Evolution

Cows that produce human breast milk, fish that glow in the dark, and sheep that shed their wool without being sheared: in the Anthropocene humans have learned to modify animals and plants for their own benefit. By doing so, humans affect not only nature on its surface, they also alter the DNA, the building blocks of living organisms. Since the discovery of the double helix and the decoding of genetic sequences, it has become possible to insert foreign DNA sequences into the cells of completely different organisms.

Selective breeding has also changed the flora and fauna around us. The human-caused process of evolutionary assimilation is exemplified by “man’s best friend”: the dog. Domestic dogs have changed substantially since humans started breeding them 15,000 years ago. Originally selected for their traits as hunting companions or as watchdogs, today dogs are pets and an expression of individual identity. They might be bred to fit in people’s handbags, as for example chihuahuas or miniature pinschers.

Corn is another example of the extent of human modification of nature. No one could have foreseen the worldwide success of corn when indigenous peoples in Central America began to cultivate its ancestor, the wild grass teosinte, 10,000 years ago. Nowadays corn is not only used for food, it is also a component of disposable dishes, packing material, and t-shirts, and it is also used for fuel. Corn makes up a quarter of grain crops worldwide and is grown in large monocultures. Hybrid corn produces especially large harvests. However, hybrid and transgenic corn have one big disadvantage compared to traditionally bred corn: they do not propagate well and farmers have to buy seeds for planting every year, which causes ecological and societal problems.

The seed bank "Svalbard Global Seed Vault" in Spitzbergen, Norway

Humans are dependent on agricultural crops. But crops that are grown in monocultures are susceptible to diseases, pests, heat, and drought. In 2009 the Svalbard Global Seed Vault was created. It is a well-protected underground seed bank in Svalbard in Norway and contains all local varieties of known agricultural crops. In a cold, earthquake-proof zone at -19 degrees Celsius, 750,000 seed specimens are stored deep in solid rock. Steel airlocks keep the sealed seeds safe for decades. It will stay frozen in the permafrost even if the electricity fails.

Preserving the knowledge of the world’s farmers is at least as important. For many generations, farmers have grown the plants currently in use and have cultivated their seeds. Their local knowledge is one of the most valuable and most endangered resources of our time.

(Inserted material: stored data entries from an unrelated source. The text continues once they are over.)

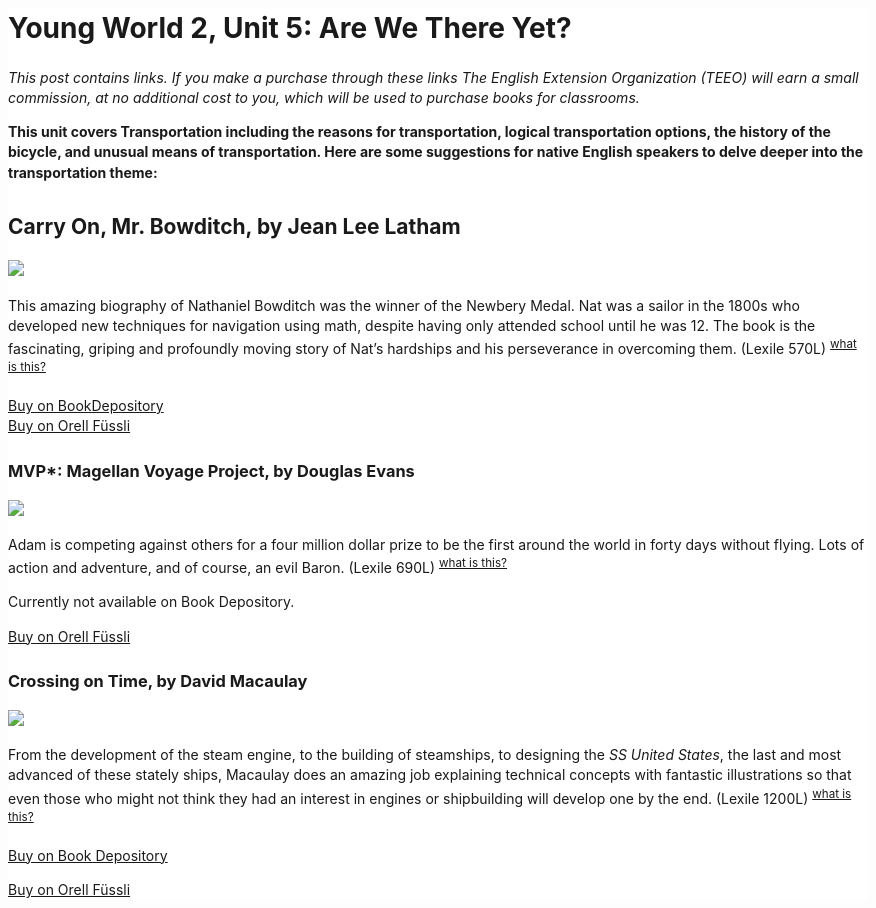 # Young World 2, Unit 5: Are We There Yet?

*This post contains links. If you make a purchase through these links The English Extension Organization (TEEO) will earn a small commission, at no additional cost to you, which will be used to purchase books for classrooms.*

**This unit covers Transportation including the reasons for transportation, logical transportation options, the history of the bicycle, and unusual means of transportation.  Here are some suggestions for native English speakers to delve deeper into the transportation theme:**

## Carry On, Mr. Bowditch, by Jean Lee Latham

<img src="https://imgur.com/6rfoBak.png" width="25%" />

This amazing biography of Nathaniel Bowditch was the winner of the Newbery Medal. Nat was a sailor in the 1800s who developed new techniques for navigation using math, despite having only attended school until he was 12. The book is the fascinating, griping and profoundly moving story of Nat’s hardships and his perseverance in overcoming them. (Lexile 570L)  <sup>[what is this?](/resources/Lexile%20measures)</sup>

<a href="https://www.bookdepository.com/Carry-On-Mr-Bowditch-Jean-Lee-Latham/9780618250745?ref=grid-view&qid=1665843551689&sr=1-1" rel="nofollow"> Buy on BookDepository</a>  
<a href="https://www.orellfuessli.ch/shop/home/artikeldetails/A1006158349" rel="nofollow">Buy on Orell Füssli</a>

### MVP*: Magellan Voyage Project, by Douglas Evans

<img src="https://i.imgur.com/n6FEYvP.png" width="25%" />

Adam is competing against others for a four million dollar prize to be the first around the world in forty days without flying.  Lots of action and adventure, and of course, an evil Baron.  (Lexile 690L)  <sup>[what is this?](/resources/Lexile%20measures)</sup>

Currently not available on Book Depository.

<a href="https://www.orellfuessli.ch/shop/home/artikeldetails/A1004888026" rel="nofollow">Buy on Orell Füssli</a>

### Crossing on Time, by David Macaulay

<img src="https://i.imgur.com/E3SCIve.png" width="25%" />

From the development of the steam engine, to the building of steamships, to designing the *SS United States*, the last and most advanced of these stately ships, Macaulay does an amazing job explaining technical concepts with fantastic illustrations so that even those who might not think they had an interest in engines or shipbuilding will develop one by the end.  (Lexile 1200L)   <sup>[what is this?](/resources/Lexile%20measures)</sup>


<a href="https://www.bookdepository.com/Crossing-on-Time-David-Macauley/9781596434776?ref=grid-view&qid=1673882030623&sr=1-1" rel="nofollow">Buy on Book Depository</a>

<a href="https://www.orellfuessli.ch/shop/home/suggestartikel/A1052642693?sq=Crossing%20on%20Time:%20Steam%20Engines,%20Fast%20Ships,%20and%20a%20Journey%20to%20the%20New%20World&stype=productName" rel="nofollow">Buy on Orell Füssli</a>
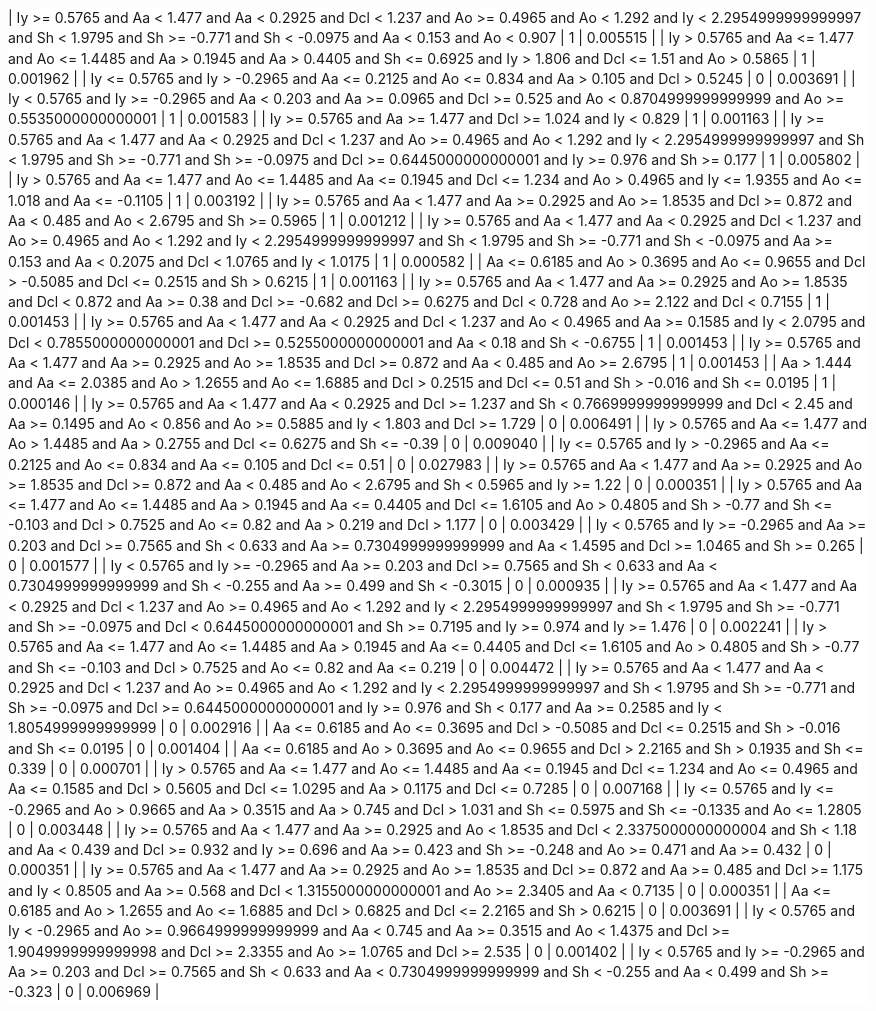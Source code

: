 | Iy >= 0.5765 and Aa < 1.477 and Aa < 0.2925 and Dcl < 1.237 and Ao >= 0.4965 and Ao < 1.292 and Iy < 2.2954999999999997 and Sh < 1.9795 and Sh >= -0.771 and Sh < -0.0975 and Aa < 0.153 and Ao < 0.907 | 1 | 0.005515 |
| Iy > 0.5765 and Aa <= 1.477 and Ao <= 1.4485 and Aa > 0.1945 and Aa > 0.4405 and Sh <= 0.6925 and Iy > 1.806 and Dcl <= 1.51 and Ao > 0.5865 | 1 | 0.001962 |
| Iy <= 0.5765 and Iy > -0.2965 and Aa <= 0.2125 and Ao <= 0.834 and Aa > 0.105 and Dcl > 0.5245 | 0 | 0.003691 |
| Iy < 0.5765 and Iy >= -0.2965 and Aa < 0.203 and Aa >= 0.0965 and Dcl >= 0.525 and Ao < 0.8704999999999999 and Ao >= 0.5535000000000001 | 1 | 0.001583 |
| Iy >= 0.5765 and Aa >= 1.477 and Dcl >= 1.024 and Iy < 0.829 | 1 | 0.001163 |
| Iy >= 0.5765 and Aa < 1.477 and Aa < 0.2925 and Dcl < 1.237 and Ao >= 0.4965 and Ao < 1.292 and Iy < 2.2954999999999997 and Sh < 1.9795 and Sh >= -0.771 and Sh >= -0.0975 and Dcl >= 0.6445000000000001 and Iy >= 0.976 and Sh >= 0.177 | 1 | 0.005802 |
| Iy > 0.5765 and Aa <= 1.477 and Ao <= 1.4485 and Aa <= 0.1945 and Dcl <= 1.234 and Ao > 0.4965 and Iy <= 1.9355 and Ao <= 1.018 and Aa <= -0.1105 | 1 | 0.003192 |
| Iy >= 0.5765 and Aa < 1.477 and Aa >= 0.2925 and Ao >= 1.8535 and Dcl >= 0.872 and Aa < 0.485 and Ao < 2.6795 and Sh >= 0.5965 | 1 | 0.001212 |
| Iy >= 0.5765 and Aa < 1.477 and Aa < 0.2925 and Dcl < 1.237 and Ao >= 0.4965 and Ao < 1.292 and Iy < 2.2954999999999997 and Sh < 1.9795 and Sh >= -0.771 and Sh < -0.0975 and Aa >= 0.153 and Aa < 0.2075 and Dcl < 1.0765 and Iy < 1.0175 | 1 | 0.000582 |
| Aa <= 0.6185 and Ao > 0.3695 and Ao <= 0.9655 and Dcl > -0.5085 and Dcl <= 0.2515 and Sh > 0.6215 | 1 | 0.001163 |
| Iy >= 0.5765 and Aa < 1.477 and Aa >= 0.2925 and Ao >= 1.8535 and Dcl < 0.872 and Aa >= 0.38 and Dcl >= -0.682 and Dcl >= 0.6275 and Dcl < 0.728 and Ao >= 2.122 and Dcl < 0.7155 | 1 | 0.001453 |
| Iy >= 0.5765 and Aa < 1.477 and Aa < 0.2925 and Dcl < 1.237 and Ao < 0.4965 and Aa >= 0.1585 and Iy < 2.0795 and Dcl < 0.7855000000000001 and Dcl >= 0.5255000000000001 and Aa < 0.18 and Sh < -0.6755 | 1 | 0.001453 |
| Iy >= 0.5765 and Aa < 1.477 and Aa >= 0.2925 and Ao >= 1.8535 and Dcl >= 0.872 and Aa < 0.485 and Ao >= 2.6795 | 1 | 0.001453 |
| Aa > 1.444 and Aa <= 2.0385 and Ao > 1.2655 and Ao <= 1.6885 and Dcl > 0.2515 and Dcl <= 0.51 and Sh > -0.016 and Sh <= 0.0195 | 1 | 0.000146 |
| Iy >= 0.5765 and Aa < 1.477 and Aa < 0.2925 and Dcl >= 1.237 and Sh < 0.7669999999999999 and Dcl < 2.45 and Aa >= 0.1495 and Ao < 0.856 and Ao >= 0.5885 and Iy < 1.803 and Dcl >= 1.729 | 0 | 0.006491 |
| Iy > 0.5765 and Aa <= 1.477 and Ao > 1.4485 and Aa > 0.2755 and Dcl <= 0.6275 and Sh <= -0.39 | 0 | 0.009040 |
| Iy <= 0.5765 and Iy > -0.2965 and Aa <= 0.2125 and Ao <= 0.834 and Aa <= 0.105 and Dcl <= 0.51 | 0 | 0.027983 |
| Iy >= 0.5765 and Aa < 1.477 and Aa >= 0.2925 and Ao >= 1.8535 and Dcl >= 0.872 and Aa < 0.485 and Ao < 2.6795 and Sh < 0.5965 and Iy >= 1.22 | 0 | 0.000351 |
| Iy > 0.5765 and Aa <= 1.477 and Ao <= 1.4485 and Aa > 0.1945 and Aa <= 0.4405 and Dcl <= 1.6105 and Ao > 0.4805 and Sh > -0.77 and Sh <= -0.103 and Dcl > 0.7525 and Ao <= 0.82 and Aa > 0.219 and Dcl > 1.177 | 0 | 0.003429 |
| Iy < 0.5765 and Iy >= -0.2965 and Aa >= 0.203 and Dcl >= 0.7565 and Sh < 0.633 and Aa >= 0.7304999999999999 and Aa < 1.4595 and Dcl >= 1.0465 and Sh >= 0.265 | 0 | 0.001577 |
| Iy < 0.5765 and Iy >= -0.2965 and Aa >= 0.203 and Dcl >= 0.7565 and Sh < 0.633 and Aa < 0.7304999999999999 and Sh < -0.255 and Aa >= 0.499 and Sh < -0.3015 | 0 | 0.000935 |
| Iy >= 0.5765 and Aa < 1.477 and Aa < 0.2925 and Dcl < 1.237 and Ao >= 0.4965 and Ao < 1.292 and Iy < 2.2954999999999997 and Sh < 1.9795 and Sh >= -0.771 and Sh >= -0.0975 and Dcl < 0.6445000000000001 and Sh >= 0.7195 and Iy >= 0.974 and Iy >= 1.476 | 0 | 0.002241 |
| Iy > 0.5765 and Aa <= 1.477 and Ao <= 1.4485 and Aa > 0.1945 and Aa <= 0.4405 and Dcl <= 1.6105 and Ao > 0.4805 and Sh > -0.77 and Sh <= -0.103 and Dcl > 0.7525 and Ao <= 0.82 and Aa <= 0.219 | 0 | 0.004472 |
| Iy >= 0.5765 and Aa < 1.477 and Aa < 0.2925 and Dcl < 1.237 and Ao >= 0.4965 and Ao < 1.292 and Iy < 2.2954999999999997 and Sh < 1.9795 and Sh >= -0.771 and Sh >= -0.0975 and Dcl >= 0.6445000000000001 and Iy >= 0.976 and Sh < 0.177 and Aa >= 0.2585 and Iy < 1.8054999999999999 | 0 | 0.002916 |
| Aa <= 0.6185 and Ao <= 0.3695 and Dcl > -0.5085 and Dcl <= 0.2515 and Sh > -0.016 and Sh <= 0.0195 | 0 | 0.001404 |
| Aa <= 0.6185 and Ao > 0.3695 and Ao <= 0.9655 and Dcl > 2.2165 and Sh > 0.1935 and Sh <= 0.339 | 0 | 0.000701 |
| Iy > 0.5765 and Aa <= 1.477 and Ao <= 1.4485 and Aa <= 0.1945 and Dcl <= 1.234 and Ao <= 0.4965 and Aa <= 0.1585 and Dcl > 0.5605 and Dcl <= 1.0295 and Aa > 0.1175 and Dcl <= 0.7285 | 0 | 0.007168 |
| Iy <= 0.5765 and Iy <= -0.2965 and Ao > 0.9665 and Aa > 0.3515 and Aa > 0.745 and Dcl > 1.031 and Sh <= 0.5975 and Sh <= -0.1335 and Ao <= 1.2805 | 0 | 0.003448 |
| Iy >= 0.5765 and Aa < 1.477 and Aa >= 0.2925 and Ao < 1.8535 and Dcl < 2.3375000000000004 and Sh < 1.18 and Aa < 0.439 and Dcl >= 0.932 and Iy >= 0.696 and Aa >= 0.423 and Sh >= -0.248 and Ao >= 0.471 and Aa >= 0.432 | 0 | 0.000351 |
| Iy >= 0.5765 and Aa < 1.477 and Aa >= 0.2925 and Ao >= 1.8535 and Dcl >= 0.872 and Aa >= 0.485 and Dcl >= 1.175 and Iy < 0.8505 and Aa >= 0.568 and Dcl < 1.3155000000000001 and Ao >= 2.3405 and Aa < 0.7135 | 0 | 0.000351 |
| Aa <= 0.6185 and Ao > 1.2655 and Ao <= 1.6885 and Dcl > 0.6825 and Dcl <= 2.2165 and Sh > 0.6215 | 0 | 0.003691 |
| Iy < 0.5765 and Iy < -0.2965 and Ao >= 0.9664999999999999 and Aa < 0.745 and Aa >= 0.3515 and Ao < 1.4375 and Dcl >= 1.9049999999999998 and Dcl >= 2.3355 and Ao >= 1.0765 and Dcl >= 2.535 | 0 | 0.001402 |
| Iy < 0.5765 and Iy >= -0.2965 and Aa >= 0.203 and Dcl >= 0.7565 and Sh < 0.633 and Aa < 0.7304999999999999 and Sh < -0.255 and Aa < 0.499 and Sh >= -0.323 | 0 | 0.006969 |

Humans nowadays are changing the mechanisms of evolution in other ways as well: not through direct breeding, but by changing the environmental conditions in which species live. For example, codfish from heavily fished populations mature more quickly than specimens from unfished populations, because this increases their chances of reproducing before they are harvested.

Because man-made changes to nature happen quickly and destroy natural habitats, many living organisms are threatened by extinction. Evolutionary assimilation requires generations, and many species cannot adapt quickly enough.

Crocheted coral reef

The oceans are particularly threatened by human activity. Worldwide, the coral reefs, a beloved attraction for divers because of their bright colors and their varied forms, are endangered. Coral reefs are a very sensitive ecosystem and are important birthing grounds for a wide variety of species. But fishing, pollution, and acidification of the ocean—the result of increasing amounts of carbon dioxide dissolved in the water—have destroyed the reefs; protected conservation areas may be the only remaining natural refuges where corals can survive.

To remind people of the ecological threat to reefs worldwide, a 30m² reef made of crocheted “corals” was created at the Museum Kunst der Westküste. This ecological memorial, which you can see in the exhibition of the Deutsches Museum, brings together mathematics, science, handicraft, and environmental protection in a collective project.

Genetic engineering and hybrid corn, seed banks and coral extinction, chihuahuas and oversized salmon—these are examples of man-made variety. We must ask ourselves the question: as the dominant force shaping the Earth’s environment, how will we deal with the responsibility that comes with our actions? What are the limits to our biological creativity?